[Saved entries]
┌──

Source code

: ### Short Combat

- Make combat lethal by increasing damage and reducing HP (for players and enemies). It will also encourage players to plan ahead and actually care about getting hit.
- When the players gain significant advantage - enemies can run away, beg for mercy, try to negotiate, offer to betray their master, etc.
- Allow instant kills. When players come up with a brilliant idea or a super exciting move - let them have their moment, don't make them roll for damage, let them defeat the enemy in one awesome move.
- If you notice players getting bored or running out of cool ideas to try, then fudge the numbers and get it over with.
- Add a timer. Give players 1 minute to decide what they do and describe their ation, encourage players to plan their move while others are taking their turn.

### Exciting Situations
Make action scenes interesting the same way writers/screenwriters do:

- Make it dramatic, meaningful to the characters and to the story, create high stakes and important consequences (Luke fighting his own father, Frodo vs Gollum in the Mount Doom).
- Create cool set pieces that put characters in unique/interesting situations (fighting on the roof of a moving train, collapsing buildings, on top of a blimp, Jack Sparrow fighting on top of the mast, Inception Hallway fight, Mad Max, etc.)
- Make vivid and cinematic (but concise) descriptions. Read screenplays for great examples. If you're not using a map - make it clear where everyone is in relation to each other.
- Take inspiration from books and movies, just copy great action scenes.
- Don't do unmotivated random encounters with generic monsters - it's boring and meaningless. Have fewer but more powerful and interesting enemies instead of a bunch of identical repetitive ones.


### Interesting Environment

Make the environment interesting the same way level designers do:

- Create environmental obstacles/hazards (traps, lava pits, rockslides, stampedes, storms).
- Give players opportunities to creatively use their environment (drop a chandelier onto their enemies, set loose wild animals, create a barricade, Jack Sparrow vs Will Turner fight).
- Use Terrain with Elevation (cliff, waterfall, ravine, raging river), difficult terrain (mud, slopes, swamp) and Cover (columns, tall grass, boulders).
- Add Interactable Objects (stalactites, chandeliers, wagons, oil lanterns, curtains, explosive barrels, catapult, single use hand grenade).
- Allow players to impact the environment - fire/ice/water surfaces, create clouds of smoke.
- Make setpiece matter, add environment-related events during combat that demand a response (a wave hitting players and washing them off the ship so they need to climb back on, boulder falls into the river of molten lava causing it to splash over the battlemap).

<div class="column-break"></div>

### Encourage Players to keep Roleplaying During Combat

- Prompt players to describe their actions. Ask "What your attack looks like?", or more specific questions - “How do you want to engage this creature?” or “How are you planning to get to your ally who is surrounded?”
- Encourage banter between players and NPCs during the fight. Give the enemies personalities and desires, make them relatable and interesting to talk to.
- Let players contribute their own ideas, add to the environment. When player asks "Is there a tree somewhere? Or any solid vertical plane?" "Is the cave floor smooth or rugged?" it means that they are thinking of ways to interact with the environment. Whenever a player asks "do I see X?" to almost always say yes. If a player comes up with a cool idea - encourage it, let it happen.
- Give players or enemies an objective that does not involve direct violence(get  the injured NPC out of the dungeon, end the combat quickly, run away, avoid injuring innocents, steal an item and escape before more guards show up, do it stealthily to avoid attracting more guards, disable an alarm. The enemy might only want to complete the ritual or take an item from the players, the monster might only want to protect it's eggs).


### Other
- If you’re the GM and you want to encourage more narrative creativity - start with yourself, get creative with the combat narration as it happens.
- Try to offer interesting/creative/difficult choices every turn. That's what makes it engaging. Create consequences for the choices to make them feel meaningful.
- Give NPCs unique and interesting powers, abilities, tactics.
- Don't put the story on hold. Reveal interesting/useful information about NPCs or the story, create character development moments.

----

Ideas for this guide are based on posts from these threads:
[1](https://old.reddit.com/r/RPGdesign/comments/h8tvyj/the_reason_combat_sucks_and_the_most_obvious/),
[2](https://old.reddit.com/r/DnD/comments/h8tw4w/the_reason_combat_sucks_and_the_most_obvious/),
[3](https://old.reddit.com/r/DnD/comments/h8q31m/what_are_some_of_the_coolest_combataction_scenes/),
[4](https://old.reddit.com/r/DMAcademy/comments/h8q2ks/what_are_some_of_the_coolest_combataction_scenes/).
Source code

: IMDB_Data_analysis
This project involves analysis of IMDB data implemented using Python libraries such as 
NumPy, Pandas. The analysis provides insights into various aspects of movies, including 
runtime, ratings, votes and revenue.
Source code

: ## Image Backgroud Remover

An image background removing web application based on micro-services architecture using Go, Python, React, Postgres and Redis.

└──

**AIM OF THE TASK:**
Please give back all of the data exactly as it appears.

**SOLUTION FOR THIS EXERCISE:**
Source code

: ### Short Combat

- Make combat lethal by increasing damage and reducing HP (for players and enemies). It will also encourage players to plan ahead and actually care about getting hit.
- When the players gain significant advantage - enemies can run away, beg for mercy, try to negotiate, offer to betray their master, etc.
- Allow instant kills. When players come up with a brilliant idea or a super exciting move - let them have their moment, don't make them roll for damage, let them defeat the enemy in one awesome move.
- If you notice players getting bored or running out of cool ideas to try, then fudge the numbers and get it over with.
- Add a timer. Give players 1 minute to decide what they do and describe their ation, encourage players to plan their move while others are taking their turn.

### Exciting Situations
Make action scenes interesting the same way writers/screenwriters do:

- Make it dramatic, meaningful to the characters and to the story, create high stakes and important consequences (Luke fighting his own father, Frodo vs Gollum in the Mount Doom).
- Create cool set pieces that put characters in unique/interesting situations (fighting on the roof of a moving train, collapsing buildings, on top of a blimp, Jack Sparrow fighting on top of the mast, Inception Hallway fight, Mad Max, etc.)
- Make vivid and cinematic (but concise) descriptions. Read screenplays for great examples. If you're not using a map - make it clear where everyone is in relation to each other.
- Take inspiration from books and movies, just copy great action scenes.
- Don't do unmotivated random encounters with generic monsters - it's boring and meaningless. Have fewer but more powerful and interesting enemies instead of a bunch of identical repetitive ones.


### Interesting Environment

Make the environment interesting the same way level designers do:

- Create environmental obstacles/hazards (traps, lava pits, rockslides, stampedes, storms).
- Give players opportunities to creatively use their environment (drop a chandelier onto their enemies, set loose wild animals, create a barricade, Jack Sparrow vs Will Turner fight).
- Use Terrain with Elevation (cliff, waterfall, ravine, raging river), difficult terrain (mud, slopes, swamp) and Cover (columns, tall grass, boulders).
- Add Interactable Objects (stalactites, chandeliers, wagons, oil lanterns, curtains, explosive barrels, catapult, single use hand grenade).
- Allow players to impact the environment - fire/ice/water surfaces, create clouds of smoke.
- Make setpiece matter, add environment-related events during combat that demand a response (a wave hitting players and washing them off the ship so they need to climb back on, boulder falls into the river of molten lava causing it to splash over the battlemap).

<div class="column-break"></div>

### Encourage Players to keep Roleplaying During Combat

- Prompt players to describe their actions. Ask "What your attack looks like?", or more specific questions - “How do you want to engage this creature?” or “How are you planning to get to your ally who is surrounded?”
- Encourage banter between players and NPCs during the fight. Give the enemies personalities and desires, make them relatable and interesting to talk to.
- Let players contribute their own ideas, add to the environment. When player asks "Is there a tree somewhere? Or any solid vertical plane?" "Is the cave floor smooth or rugged?" it means that they are thinking of ways to interact with the environment. Whenever a player asks "do I see X?" to almost always say yes. If a player comes up with a cool idea - encourage it, let it happen.
- Give players or enemies an objective that does not involve direct violence(get  the injured NPC out of the dungeon, end the combat quickly, run away, avoid injuring innocents, steal an item and escape before more guards show up, do it stealthily to avoid attracting more guards, disable an alarm. The enemy might only want to complete the ritual or take an item from the players, the monster might only want to protect it's eggs).


### Other
- If you’re the GM and you want to encourage more narrative creativity - start with yourself, get creative with the combat narration as it happens.
- Try to offer interesting/creative/difficult choices every turn. That's what makes it engaging. Create consequences for the choices to make them feel meaningful.
- Give NPCs unique and interesting powers, abilities, tactics.
- Don't put the story on hold. Reveal interesting/useful information about NPCs or the story, create character development moments.

----

Ideas for this guide are based on posts from these threads:
[1](https://old.reddit.com/r/RPGdesign/comments/h8tvyj/the_reason_combat_sucks_and_the_most_obvious/),
[2](https://old.reddit.com/r/DnD/comments/h8tw4w/the_reason_combat_sucks_and_the_most_obvious/),
[3](https://old.reddit.com/r/DnD/comments/h8q31m/what_are_some_of_the_coolest_combataction_scenes/),
[4](https://old.reddit.com/r/DMAcademy/comments/h8q2ks/what_are_some_of_the_coolest_combataction_scenes/).
Source code

: IMDB_Data_analysis
This project involves analysis of IMDB data implemented using Python libraries such as 
NumPy, Pandas. The analysis provides insights into various aspects of movies, including 
runtime, ratings, votes and revenue.
Source code

: ## Image Backgroud Remover

An image background removing web application based on micro-services architecture using Go, Python, React, Postgres and Redis.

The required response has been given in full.